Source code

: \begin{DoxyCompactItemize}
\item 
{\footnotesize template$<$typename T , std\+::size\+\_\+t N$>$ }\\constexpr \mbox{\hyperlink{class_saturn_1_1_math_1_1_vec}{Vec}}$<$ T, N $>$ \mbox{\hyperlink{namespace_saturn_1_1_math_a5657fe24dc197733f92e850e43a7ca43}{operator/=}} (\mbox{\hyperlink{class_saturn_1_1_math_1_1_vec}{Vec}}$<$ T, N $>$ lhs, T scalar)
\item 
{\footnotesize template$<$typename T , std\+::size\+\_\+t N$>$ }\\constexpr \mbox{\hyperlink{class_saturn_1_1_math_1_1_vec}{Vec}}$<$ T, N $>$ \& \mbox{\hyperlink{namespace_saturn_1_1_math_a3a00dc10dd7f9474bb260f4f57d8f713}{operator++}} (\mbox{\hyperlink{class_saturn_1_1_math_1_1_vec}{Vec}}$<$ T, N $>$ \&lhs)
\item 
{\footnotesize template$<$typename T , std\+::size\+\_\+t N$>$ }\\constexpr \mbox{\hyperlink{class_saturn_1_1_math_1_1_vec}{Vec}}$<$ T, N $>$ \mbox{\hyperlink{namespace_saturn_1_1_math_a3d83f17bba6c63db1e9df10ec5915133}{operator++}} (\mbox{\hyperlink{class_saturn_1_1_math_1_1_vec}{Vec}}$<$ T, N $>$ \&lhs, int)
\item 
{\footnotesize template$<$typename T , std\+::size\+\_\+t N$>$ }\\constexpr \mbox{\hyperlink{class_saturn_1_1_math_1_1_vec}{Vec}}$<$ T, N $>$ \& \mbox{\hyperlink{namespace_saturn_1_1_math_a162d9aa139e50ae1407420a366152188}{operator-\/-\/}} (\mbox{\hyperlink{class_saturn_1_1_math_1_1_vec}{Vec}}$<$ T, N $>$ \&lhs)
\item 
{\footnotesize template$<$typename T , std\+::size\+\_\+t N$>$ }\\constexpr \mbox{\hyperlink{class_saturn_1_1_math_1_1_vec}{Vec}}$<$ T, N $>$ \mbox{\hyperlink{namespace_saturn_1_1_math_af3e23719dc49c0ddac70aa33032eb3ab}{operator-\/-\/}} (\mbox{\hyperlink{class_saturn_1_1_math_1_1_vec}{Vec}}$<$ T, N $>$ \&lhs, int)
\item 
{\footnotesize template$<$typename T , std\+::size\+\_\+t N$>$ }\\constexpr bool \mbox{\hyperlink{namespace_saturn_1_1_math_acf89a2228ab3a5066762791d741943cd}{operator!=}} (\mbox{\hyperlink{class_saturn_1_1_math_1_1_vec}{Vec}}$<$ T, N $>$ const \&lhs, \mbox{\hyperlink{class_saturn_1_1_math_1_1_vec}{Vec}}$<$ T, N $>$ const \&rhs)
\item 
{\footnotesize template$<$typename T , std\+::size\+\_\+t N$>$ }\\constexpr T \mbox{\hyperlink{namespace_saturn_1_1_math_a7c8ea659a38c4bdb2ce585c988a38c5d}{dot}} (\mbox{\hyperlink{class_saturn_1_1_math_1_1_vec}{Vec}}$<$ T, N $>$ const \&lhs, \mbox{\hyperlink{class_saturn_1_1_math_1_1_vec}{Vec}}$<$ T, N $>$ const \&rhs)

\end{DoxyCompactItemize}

● ● ● ● ● ● ●

**ASSIGNMENT**. Would you output the whole listing exactly as written?

**EXERCISE RESULT**.
Source code

: \begin{DoxyCompactItemize}
\item 
{\footnotesize template$<$typename T , std\+::size\+\_\+t N$>$ }\\constexpr \mbox{\hyperlink{class_saturn_1_1_math_1_1_vec}{Vec}}$<$ T, N $>$ \mbox{\hyperlink{namespace_saturn_1_1_math_a5657fe24dc197733f92e850e43a7ca43}{operator/=}} (\mbox{\hyperlink{class_saturn_1_1_math_1_1_vec}{Vec}}$<$ T, N $>$ lhs, T scalar)
\item 
{\footnotesize template$<$typename T , std\+::size\+\_\+t N$>$ }\\constexpr \mbox{\hyperlink{class_saturn_1_1_math_1_1_vec}{Vec}}$<$ T, N $>$ \& \mbox{\hyperlink{namespace_saturn_1_1_math_a3a00dc10dd7f9474bb260f4f57d8f713}{operator++}} (\mbox{\hyperlink{class_saturn_1_1_math_1_1_vec}{Vec}}$<$ T, N $>$ \&lhs)
\item 
{\footnotesize template$<$typename T , std\+::size\+\_\+t N$>$ }\\constexpr \mbox{\hyperlink{class_saturn_1_1_math_1_1_vec}{Vec}}$<$ T, N $>$ \mbox{\hyperlink{namespace_saturn_1_1_math_a3d83f17bba6c63db1e9df10ec5915133}{operator++}} (\mbox{\hyperlink{class_saturn_1_1_math_1_1_vec}{Vec}}$<$ T, N $>$ \&lhs, int)
\item 
{\footnotesize template$<$typename T , std\+::size\+\_\+t N$>$ }\\constexpr \mbox{\hyperlink{class_saturn_1_1_math_1_1_vec}{Vec}}$<$ T, N $>$ \& \mbox{\hyperlink{namespace_saturn_1_1_math_a162d9aa139e50ae1407420a366152188}{operator-\/-\/}} (\mbox{\hyperlink{class_saturn_1_1_math_1_1_vec}{Vec}}$<$ T, N $>$ \&lhs)
\item 
{\footnotesize template$<$typename T , std\+::size\+\_\+t N$>$ }\\constexpr \mbox{\hyperlink{class_saturn_1_1_math_1_1_vec}{Vec}}$<$ T, N $>$ \mbox{\hyperlink{namespace_saturn_1_1_math_af3e23719dc49c0ddac70aa33032eb3ab}{operator-\/-\/}} (\mbox{\hyperlink{class_saturn_1_1_math_1_1_vec}{Vec}}$<$ T, N $>$ \&lhs, int)
\item 
{\footnotesize template$<$typename T , std\+::size\+\_\+t N$>$ }\\constexpr bool \mbox{\hyperlink{namespace_saturn_1_1_math_acf89a2228ab3a5066762791d741943cd}{operator!=}} (\mbox{\hyperlink{class_saturn_1_1_math_1_1_vec}{Vec}}$<$ T, N $>$ const \&lhs, \mbox{\hyperlink{class_saturn_1_1_math_1_1_vec}{Vec}}$<$ T, N $>$ const \&rhs)
\item 
{\footnotesize template$<$typename T , std\+::size\+\_\+t N$>$ }\\constexpr T \mbox{\hyperlink{namespace_saturn_1_1_math_a7c8ea659a38c4bdb2ce585c988a38c5d}{dot}} (\mbox{\hyperlink{class_saturn_1_1_math_1_1_vec}{Vec}}$<$ T, N $>$ const \&lhs, \mbox{\hyperlink{class_saturn_1_1_math_1_1_vec}{Vec}}$<$ T, N $>$ const \&rhs)

\end{DoxyCompactItemize}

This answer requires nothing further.